(LE 2): detailed comments

cbor-file-magic.mkd

@@ -164,7 +164,7 @@ In both enveloping methods,
 CBOR Protocol designers need to obtain a CBOR tag for each kind of object that they might store in files.
 As there are more than 4 billion available 4-byte tags, there should be little issue in allocating a few to each available CBOR Protocol.
 
-The IANA policy for 4-byte CBOR Tags is First Come First Served, so all that is required is an email to IANA, having filled in the small template provided in {{Section 9.2 of STD94}}.
+The IANA policy for 4-byte CBOR Tags is First Come First Served, so all that is required is a simple interaction (e.g., via web or email) with IANA, having filled in the small template provided in {{Section 9.2 of STD94}}.
 In the template, it is suggested to include a reference to this
 specification (RFC XXXX) alongside the Description of
 semantics. [^XXXX]
@@ -177,13 +177,15 @@ semantics. [^XXXX]
 
 This tag needs to be allocated by the author of the CBOR Protocol.
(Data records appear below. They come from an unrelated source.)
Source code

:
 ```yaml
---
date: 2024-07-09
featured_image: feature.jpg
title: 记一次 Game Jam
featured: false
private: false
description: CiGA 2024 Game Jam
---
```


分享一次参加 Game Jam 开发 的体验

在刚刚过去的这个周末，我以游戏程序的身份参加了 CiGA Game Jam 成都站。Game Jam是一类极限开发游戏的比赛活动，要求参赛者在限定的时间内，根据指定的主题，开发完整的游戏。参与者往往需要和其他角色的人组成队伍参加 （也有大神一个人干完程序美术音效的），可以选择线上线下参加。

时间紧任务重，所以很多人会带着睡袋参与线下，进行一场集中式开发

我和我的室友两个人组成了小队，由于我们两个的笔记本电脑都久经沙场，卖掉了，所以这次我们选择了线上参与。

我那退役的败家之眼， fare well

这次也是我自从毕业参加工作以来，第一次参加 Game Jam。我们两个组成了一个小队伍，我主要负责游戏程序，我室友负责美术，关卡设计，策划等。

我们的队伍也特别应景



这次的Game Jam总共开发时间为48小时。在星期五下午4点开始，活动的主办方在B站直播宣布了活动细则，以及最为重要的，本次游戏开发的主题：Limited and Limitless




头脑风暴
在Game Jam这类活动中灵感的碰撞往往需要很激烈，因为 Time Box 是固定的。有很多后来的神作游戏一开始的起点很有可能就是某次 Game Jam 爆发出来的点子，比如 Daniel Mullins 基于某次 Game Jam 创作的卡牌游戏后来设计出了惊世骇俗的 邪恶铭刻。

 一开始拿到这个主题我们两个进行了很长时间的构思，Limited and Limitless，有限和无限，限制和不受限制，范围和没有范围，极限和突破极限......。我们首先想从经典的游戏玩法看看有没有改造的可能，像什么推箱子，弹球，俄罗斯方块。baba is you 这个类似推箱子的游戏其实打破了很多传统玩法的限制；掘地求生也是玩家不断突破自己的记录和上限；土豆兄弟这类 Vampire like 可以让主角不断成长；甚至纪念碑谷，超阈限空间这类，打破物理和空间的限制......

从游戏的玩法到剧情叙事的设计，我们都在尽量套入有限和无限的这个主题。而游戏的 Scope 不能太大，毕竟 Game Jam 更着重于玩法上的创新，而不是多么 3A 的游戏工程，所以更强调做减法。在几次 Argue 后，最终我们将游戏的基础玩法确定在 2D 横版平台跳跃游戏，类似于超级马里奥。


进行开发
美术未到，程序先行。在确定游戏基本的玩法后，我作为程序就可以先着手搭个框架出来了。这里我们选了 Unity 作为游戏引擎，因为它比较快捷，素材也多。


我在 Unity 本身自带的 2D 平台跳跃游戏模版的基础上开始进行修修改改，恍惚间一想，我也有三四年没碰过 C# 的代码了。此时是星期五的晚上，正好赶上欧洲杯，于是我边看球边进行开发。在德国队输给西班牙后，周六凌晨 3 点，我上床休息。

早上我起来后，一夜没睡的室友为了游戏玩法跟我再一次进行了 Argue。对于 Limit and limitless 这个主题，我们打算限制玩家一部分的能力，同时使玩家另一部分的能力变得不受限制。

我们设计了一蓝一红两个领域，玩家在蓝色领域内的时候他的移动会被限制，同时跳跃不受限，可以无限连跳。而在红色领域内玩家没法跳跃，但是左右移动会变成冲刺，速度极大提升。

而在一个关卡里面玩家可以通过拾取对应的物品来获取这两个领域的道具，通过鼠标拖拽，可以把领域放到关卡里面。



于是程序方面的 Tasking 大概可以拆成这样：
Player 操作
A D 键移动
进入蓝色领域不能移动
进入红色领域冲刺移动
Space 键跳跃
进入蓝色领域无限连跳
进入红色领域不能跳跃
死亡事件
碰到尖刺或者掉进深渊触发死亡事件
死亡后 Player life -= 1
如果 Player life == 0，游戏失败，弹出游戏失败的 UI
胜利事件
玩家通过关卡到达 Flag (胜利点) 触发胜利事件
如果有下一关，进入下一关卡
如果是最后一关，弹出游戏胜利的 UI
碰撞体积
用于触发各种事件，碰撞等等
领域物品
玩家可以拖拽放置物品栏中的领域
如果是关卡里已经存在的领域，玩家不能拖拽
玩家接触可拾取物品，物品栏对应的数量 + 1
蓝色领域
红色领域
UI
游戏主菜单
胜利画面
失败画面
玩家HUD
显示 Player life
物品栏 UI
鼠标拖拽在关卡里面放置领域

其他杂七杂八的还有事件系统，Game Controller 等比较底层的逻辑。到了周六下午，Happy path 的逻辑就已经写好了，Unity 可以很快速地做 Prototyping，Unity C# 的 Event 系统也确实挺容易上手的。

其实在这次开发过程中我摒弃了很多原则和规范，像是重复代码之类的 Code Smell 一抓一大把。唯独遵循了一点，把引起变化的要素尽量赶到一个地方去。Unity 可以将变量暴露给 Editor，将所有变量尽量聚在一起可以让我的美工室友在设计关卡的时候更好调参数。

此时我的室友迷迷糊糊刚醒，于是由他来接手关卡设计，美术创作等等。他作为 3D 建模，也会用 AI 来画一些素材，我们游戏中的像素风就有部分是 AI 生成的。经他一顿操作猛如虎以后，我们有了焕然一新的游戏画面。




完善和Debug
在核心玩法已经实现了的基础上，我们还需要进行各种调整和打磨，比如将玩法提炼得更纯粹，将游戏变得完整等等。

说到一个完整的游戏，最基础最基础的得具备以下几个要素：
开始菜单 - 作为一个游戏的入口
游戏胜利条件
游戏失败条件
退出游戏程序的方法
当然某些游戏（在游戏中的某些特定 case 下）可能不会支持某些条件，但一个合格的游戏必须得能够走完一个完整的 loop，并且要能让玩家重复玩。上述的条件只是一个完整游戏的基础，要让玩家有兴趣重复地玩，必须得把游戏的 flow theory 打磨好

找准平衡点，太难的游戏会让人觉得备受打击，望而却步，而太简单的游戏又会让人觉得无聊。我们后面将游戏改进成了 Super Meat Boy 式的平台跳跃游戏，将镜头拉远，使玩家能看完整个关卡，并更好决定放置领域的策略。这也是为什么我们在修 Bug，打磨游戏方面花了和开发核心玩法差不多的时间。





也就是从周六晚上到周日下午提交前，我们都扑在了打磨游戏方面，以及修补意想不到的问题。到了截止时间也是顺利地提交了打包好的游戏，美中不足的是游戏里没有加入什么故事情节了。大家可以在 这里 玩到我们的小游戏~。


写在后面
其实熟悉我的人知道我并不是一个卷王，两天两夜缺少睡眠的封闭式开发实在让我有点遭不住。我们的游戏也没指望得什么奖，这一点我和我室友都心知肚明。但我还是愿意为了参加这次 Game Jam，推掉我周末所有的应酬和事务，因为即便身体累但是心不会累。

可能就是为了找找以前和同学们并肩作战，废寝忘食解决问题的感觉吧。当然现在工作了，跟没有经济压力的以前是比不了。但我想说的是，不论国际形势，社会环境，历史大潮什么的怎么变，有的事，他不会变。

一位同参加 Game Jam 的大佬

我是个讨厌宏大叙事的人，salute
 In order to be in the four-byte range, and so that there are no
-leading zeros, the value needs to be in the range 0x01000000 (decimal
-16777216) to 0xFFFFFFFF (decimal 4294967295).
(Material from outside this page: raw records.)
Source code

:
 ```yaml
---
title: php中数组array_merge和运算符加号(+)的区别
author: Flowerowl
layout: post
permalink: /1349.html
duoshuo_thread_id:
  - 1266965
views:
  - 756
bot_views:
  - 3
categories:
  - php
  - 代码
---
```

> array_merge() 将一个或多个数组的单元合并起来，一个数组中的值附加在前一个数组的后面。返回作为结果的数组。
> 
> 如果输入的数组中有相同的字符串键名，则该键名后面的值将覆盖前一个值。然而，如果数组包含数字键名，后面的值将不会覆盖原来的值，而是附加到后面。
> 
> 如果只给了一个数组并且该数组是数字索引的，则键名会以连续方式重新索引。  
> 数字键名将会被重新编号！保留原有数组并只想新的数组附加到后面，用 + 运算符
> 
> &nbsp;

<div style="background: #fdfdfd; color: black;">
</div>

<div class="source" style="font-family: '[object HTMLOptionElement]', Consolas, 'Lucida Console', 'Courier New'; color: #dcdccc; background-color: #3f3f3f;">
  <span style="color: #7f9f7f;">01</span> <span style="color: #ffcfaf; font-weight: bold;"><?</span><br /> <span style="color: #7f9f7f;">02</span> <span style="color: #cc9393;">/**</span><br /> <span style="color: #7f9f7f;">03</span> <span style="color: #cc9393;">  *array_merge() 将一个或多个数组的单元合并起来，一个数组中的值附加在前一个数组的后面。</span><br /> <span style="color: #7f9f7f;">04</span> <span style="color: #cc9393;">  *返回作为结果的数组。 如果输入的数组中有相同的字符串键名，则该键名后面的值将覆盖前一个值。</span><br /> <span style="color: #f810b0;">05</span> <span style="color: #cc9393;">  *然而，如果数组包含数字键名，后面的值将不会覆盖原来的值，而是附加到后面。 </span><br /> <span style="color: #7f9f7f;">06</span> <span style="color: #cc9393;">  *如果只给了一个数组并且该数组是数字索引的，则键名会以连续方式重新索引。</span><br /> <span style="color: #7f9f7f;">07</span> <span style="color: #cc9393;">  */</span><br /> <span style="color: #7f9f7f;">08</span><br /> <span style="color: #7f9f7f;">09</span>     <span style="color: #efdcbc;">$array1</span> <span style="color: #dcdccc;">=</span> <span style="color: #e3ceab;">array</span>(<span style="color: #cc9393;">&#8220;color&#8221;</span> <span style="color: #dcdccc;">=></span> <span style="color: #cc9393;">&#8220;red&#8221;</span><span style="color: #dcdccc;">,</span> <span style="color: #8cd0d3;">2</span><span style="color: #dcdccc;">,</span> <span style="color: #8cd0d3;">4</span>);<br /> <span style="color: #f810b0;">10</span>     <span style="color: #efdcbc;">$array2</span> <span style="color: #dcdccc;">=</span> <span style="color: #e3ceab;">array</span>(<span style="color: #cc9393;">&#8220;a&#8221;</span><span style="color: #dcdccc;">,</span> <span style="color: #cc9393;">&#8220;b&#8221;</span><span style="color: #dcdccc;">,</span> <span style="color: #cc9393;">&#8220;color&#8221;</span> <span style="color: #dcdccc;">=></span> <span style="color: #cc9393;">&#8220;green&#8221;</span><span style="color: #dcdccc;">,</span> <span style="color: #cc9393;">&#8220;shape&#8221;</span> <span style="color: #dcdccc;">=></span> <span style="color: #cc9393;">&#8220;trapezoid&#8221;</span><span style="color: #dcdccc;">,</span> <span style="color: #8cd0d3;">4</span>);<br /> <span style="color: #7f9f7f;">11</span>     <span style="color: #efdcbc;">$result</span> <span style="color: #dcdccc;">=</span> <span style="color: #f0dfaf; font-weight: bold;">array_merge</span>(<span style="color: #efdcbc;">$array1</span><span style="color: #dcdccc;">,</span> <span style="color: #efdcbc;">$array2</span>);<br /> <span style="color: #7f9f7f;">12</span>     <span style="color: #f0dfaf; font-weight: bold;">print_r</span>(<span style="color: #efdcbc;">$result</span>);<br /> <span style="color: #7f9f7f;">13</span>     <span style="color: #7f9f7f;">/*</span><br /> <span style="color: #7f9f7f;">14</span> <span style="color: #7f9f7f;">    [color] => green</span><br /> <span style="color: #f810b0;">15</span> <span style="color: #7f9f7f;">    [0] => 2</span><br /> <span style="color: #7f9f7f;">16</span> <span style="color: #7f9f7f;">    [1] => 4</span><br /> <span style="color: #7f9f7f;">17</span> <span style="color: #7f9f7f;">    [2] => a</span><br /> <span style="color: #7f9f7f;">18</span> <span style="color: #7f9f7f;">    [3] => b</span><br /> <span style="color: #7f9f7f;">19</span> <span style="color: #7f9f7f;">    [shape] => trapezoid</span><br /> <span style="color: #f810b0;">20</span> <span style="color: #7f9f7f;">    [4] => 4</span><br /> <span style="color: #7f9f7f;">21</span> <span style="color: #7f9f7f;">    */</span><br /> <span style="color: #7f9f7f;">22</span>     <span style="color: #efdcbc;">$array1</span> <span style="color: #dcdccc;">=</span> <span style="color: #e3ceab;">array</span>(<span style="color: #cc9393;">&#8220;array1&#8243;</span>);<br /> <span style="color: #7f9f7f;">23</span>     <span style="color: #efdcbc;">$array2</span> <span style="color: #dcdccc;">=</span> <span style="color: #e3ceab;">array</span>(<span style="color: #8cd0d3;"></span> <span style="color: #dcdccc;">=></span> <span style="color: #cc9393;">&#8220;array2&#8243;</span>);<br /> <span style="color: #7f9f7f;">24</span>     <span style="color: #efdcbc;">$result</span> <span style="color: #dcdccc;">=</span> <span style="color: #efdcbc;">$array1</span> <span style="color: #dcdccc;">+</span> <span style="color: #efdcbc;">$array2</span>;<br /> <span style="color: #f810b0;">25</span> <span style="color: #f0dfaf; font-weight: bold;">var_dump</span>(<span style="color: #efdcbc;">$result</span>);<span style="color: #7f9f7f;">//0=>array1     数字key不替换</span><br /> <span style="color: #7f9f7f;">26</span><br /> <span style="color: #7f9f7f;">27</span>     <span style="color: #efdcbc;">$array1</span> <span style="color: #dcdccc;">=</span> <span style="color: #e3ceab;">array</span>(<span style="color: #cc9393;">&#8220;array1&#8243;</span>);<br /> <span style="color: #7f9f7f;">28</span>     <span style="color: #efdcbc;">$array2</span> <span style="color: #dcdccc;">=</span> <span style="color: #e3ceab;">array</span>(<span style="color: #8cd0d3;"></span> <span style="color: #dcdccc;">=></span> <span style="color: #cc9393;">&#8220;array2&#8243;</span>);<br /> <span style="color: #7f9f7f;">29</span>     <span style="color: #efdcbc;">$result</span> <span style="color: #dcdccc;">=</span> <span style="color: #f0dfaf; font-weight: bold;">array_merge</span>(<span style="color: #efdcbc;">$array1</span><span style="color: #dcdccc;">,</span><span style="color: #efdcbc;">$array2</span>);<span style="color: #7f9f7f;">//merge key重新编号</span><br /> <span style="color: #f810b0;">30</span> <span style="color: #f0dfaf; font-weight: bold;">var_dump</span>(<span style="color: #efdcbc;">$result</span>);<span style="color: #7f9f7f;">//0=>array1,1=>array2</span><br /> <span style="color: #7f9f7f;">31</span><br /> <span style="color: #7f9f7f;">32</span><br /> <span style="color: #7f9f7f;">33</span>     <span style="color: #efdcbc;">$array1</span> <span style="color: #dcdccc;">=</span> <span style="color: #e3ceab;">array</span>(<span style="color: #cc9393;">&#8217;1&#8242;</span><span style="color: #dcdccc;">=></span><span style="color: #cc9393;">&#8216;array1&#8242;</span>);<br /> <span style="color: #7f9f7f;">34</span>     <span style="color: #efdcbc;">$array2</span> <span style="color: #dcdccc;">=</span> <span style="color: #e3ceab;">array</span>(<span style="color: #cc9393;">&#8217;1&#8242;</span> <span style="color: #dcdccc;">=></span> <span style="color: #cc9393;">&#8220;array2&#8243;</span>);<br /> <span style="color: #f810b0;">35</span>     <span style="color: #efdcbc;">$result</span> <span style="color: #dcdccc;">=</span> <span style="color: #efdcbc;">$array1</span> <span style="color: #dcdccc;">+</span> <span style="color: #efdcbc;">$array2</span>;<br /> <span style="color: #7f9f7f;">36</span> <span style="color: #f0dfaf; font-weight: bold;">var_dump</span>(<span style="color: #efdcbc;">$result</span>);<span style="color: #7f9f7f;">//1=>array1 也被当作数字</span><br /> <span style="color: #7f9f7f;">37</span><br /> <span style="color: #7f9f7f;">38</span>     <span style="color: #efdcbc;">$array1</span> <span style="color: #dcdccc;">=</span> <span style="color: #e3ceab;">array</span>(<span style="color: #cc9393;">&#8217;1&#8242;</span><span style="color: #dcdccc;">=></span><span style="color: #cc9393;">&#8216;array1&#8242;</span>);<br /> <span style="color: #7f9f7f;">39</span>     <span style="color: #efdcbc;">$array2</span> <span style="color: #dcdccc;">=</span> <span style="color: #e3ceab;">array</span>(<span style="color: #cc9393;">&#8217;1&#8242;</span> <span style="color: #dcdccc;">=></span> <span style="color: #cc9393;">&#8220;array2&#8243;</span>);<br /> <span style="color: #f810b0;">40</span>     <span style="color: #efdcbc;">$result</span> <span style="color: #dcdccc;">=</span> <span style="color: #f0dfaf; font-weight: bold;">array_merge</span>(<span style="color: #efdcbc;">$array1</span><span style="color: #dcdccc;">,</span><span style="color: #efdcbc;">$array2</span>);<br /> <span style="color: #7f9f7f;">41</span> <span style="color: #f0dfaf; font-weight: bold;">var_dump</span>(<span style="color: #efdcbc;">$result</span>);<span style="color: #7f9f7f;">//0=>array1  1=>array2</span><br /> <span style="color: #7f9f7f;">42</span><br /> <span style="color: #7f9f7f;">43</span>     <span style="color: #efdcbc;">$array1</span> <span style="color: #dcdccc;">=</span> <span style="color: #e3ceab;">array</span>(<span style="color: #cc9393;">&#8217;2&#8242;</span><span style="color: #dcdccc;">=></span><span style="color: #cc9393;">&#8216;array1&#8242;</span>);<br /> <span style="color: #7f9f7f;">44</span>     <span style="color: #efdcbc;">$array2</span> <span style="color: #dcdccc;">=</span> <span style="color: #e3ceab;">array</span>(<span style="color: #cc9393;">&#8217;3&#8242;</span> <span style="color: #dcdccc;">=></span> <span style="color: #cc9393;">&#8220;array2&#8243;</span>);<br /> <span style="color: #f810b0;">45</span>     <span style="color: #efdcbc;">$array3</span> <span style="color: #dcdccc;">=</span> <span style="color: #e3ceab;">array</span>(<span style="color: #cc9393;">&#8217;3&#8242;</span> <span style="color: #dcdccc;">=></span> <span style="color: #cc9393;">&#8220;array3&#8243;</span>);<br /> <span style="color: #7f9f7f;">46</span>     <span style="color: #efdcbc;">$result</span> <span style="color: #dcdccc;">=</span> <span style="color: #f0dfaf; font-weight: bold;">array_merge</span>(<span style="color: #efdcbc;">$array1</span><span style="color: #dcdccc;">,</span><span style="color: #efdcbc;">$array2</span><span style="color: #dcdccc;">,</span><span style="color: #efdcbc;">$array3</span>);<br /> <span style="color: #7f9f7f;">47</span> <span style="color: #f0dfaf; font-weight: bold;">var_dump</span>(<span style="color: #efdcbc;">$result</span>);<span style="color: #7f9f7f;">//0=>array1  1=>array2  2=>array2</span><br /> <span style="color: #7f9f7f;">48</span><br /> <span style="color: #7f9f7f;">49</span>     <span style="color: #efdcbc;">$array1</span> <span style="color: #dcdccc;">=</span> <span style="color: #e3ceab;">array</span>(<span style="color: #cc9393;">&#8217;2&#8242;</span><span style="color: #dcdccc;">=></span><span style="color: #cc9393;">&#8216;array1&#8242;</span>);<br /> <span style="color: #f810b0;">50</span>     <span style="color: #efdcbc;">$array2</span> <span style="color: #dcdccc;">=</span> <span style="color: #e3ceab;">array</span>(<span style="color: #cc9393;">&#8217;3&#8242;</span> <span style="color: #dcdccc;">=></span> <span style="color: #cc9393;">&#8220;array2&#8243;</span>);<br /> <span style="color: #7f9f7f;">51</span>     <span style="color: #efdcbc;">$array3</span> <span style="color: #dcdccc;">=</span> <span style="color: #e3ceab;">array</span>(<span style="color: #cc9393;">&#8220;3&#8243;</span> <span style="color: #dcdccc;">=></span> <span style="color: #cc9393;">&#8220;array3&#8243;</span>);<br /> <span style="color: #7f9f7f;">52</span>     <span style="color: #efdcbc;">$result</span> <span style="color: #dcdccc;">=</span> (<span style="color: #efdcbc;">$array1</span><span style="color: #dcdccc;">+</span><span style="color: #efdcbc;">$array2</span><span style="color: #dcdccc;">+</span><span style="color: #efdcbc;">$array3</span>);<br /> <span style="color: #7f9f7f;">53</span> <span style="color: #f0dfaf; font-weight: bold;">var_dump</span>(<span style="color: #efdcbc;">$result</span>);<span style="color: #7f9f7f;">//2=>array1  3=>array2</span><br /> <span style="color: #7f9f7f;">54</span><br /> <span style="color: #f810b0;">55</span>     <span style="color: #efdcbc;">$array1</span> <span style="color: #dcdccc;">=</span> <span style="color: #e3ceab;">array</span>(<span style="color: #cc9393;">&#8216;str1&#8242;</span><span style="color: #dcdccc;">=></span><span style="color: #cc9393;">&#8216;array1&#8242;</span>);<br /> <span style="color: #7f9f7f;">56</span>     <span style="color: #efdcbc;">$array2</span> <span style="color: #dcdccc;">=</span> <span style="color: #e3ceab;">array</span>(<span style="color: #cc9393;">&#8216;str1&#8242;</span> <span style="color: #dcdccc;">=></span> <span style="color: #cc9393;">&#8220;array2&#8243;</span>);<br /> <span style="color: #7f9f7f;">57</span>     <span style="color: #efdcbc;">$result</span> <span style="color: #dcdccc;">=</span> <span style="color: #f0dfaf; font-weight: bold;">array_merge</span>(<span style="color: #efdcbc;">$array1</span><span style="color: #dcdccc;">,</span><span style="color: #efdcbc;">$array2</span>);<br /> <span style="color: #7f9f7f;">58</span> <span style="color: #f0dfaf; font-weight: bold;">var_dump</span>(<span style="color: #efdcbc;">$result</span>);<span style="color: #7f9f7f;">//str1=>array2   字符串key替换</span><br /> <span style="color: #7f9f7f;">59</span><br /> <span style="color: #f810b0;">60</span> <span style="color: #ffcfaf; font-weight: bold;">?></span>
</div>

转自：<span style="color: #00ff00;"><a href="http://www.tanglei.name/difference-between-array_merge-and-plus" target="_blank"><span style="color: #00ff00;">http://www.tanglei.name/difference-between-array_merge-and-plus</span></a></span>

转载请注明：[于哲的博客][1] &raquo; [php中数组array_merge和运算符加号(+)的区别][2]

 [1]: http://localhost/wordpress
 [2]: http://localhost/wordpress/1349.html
+leading zero bytes, the value needs to be in the range 0x01000000 (decimal
+16777216) to 0xFFFFFFFF (decimal 4294967295) inclusive.
 It is further suggested to avoid values that have an embedded zero byte in
 the four bytes of their binary representation (such as 0x12003456), as
 these may confuse implementations that treat the magic number as a C string.
 
-The use of a sequence of four US-ASCII codes which are mnemonic to the protocol is encouraged, but not required.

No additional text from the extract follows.